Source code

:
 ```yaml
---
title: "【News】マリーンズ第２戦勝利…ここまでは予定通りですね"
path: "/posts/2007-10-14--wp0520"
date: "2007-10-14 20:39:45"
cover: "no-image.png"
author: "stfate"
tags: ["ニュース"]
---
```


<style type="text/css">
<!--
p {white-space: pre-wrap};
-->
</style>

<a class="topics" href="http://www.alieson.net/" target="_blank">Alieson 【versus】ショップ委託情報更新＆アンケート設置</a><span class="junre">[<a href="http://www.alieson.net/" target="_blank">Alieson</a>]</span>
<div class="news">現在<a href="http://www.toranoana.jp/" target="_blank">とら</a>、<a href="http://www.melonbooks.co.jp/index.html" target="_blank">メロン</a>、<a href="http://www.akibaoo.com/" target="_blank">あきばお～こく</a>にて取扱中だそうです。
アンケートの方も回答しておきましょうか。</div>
|---|
Which lines above contain the word "http"? Copy each of them.

- [WRITTEN RESPONSE]
<a class="topics" href="http://www.alieson.net/" target="_blank">Alieson 【versus】ショップ委託情報更新＆アンケート設置</a><span class="junre">[<a href="http://www.alieson.net/" target="_blank">Alieson</a>]</span>
<div class="news">現在<a href="http://www.toranoana.jp/" target="_blank">とら</a>、<a href="http://www.melonbooks.co.jp/index.html" target="_blank">メロン</a>、<a href="http://www.akibaoo.com/" target="_blank">あきばお～こく</a>にて取扱中だそうです。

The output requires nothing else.